* [Task requirements]:
Given the records below, the lines starting at the line with "- Décret n°2011-741" and ending at the line with "Hono's [website](https://hono.dev)" should be output exactly, both end lines kept and pictures left out.

* [Input material]:
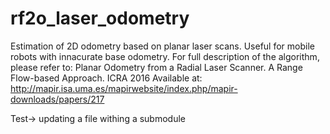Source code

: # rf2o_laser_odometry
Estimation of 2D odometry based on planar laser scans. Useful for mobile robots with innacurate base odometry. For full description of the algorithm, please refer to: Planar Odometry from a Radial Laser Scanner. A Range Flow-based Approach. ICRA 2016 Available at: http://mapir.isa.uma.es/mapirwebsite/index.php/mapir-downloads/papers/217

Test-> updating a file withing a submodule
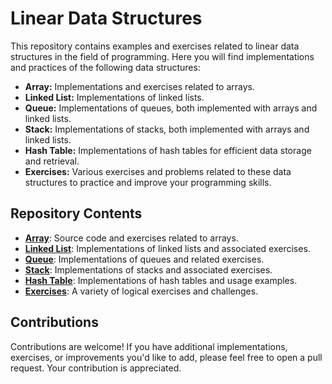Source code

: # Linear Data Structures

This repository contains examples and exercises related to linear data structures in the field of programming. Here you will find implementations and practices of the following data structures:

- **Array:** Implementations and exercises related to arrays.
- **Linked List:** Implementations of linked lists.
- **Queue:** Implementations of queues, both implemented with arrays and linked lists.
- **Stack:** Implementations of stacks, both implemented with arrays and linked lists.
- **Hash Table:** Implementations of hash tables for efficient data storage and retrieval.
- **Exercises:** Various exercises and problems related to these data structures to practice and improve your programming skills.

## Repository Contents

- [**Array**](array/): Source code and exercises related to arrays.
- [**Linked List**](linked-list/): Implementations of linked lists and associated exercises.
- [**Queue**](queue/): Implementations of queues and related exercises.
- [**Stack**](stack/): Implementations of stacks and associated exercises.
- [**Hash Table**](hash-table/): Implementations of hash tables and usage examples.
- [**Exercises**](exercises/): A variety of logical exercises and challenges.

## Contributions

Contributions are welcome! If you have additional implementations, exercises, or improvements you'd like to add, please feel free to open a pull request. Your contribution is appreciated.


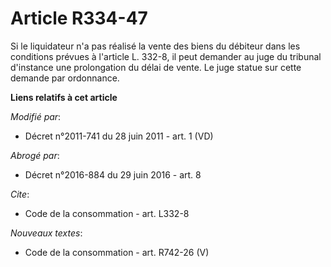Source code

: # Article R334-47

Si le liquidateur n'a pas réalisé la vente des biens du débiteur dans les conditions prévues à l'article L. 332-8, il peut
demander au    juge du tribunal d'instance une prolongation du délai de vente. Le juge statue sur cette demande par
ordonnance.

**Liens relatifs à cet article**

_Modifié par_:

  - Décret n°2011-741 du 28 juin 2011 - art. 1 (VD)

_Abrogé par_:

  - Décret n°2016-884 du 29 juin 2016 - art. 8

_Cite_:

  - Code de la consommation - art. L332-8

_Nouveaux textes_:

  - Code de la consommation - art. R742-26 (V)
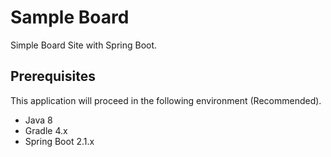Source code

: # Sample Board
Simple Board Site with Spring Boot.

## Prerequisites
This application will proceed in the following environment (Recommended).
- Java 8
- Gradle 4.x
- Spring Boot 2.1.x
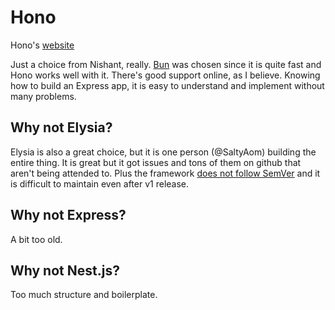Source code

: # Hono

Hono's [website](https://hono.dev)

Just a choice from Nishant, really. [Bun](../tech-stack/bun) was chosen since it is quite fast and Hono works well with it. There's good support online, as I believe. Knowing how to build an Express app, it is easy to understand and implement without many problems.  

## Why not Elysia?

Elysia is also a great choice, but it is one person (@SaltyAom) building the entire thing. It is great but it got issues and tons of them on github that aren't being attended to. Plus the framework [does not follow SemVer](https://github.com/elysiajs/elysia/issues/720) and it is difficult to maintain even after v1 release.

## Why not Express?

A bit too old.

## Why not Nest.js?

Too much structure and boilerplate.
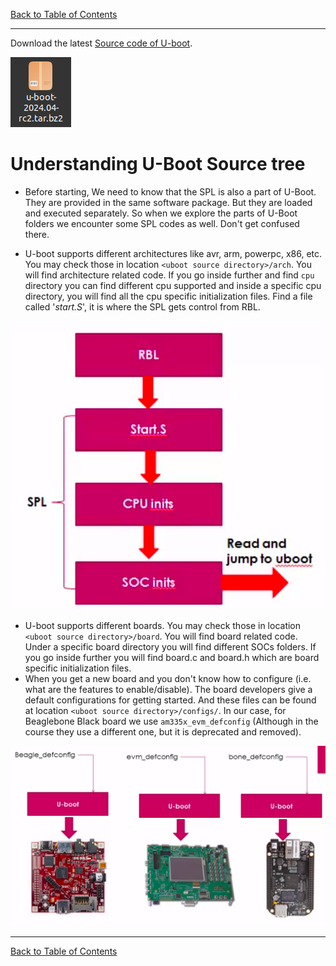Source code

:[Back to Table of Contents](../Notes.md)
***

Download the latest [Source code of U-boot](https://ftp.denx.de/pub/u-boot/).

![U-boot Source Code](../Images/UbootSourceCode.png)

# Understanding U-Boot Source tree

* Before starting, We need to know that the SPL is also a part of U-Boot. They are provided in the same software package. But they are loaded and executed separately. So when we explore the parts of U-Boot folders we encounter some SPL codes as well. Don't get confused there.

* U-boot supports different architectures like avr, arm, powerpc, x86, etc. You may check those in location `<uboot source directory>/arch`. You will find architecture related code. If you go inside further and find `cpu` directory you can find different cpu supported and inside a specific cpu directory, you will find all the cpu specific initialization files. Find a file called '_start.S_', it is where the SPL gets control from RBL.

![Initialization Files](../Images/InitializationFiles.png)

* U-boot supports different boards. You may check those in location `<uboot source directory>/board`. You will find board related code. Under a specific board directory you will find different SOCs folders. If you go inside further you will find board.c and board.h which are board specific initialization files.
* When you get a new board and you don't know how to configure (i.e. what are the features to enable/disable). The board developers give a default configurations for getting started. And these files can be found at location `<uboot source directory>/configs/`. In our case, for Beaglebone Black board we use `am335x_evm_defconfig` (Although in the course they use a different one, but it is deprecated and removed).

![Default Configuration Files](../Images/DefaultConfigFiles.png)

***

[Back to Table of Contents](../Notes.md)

* [Completed exercise]:
  - Décret n°2011-741 du 28 juin 2011 - art. 1 (VD)

_Abrogé par_:

  - Décret n°2016-884 du 29 juin 2016 - art. 8

_Cite_:

  - Code de la consommation - art. L332-8

_Nouveaux textes_:

  - Code de la consommation - art. R742-26 (V)
Source code

: # Sample Board
Simple Board Site with Spring Boot.

## Prerequisites
This application will proceed in the following environment (Recommended).
- Java 8
- Gradle 4.x
- Spring Boot 2.1.x
Source code

: # Hono

Hono's [website](https://hono.dev)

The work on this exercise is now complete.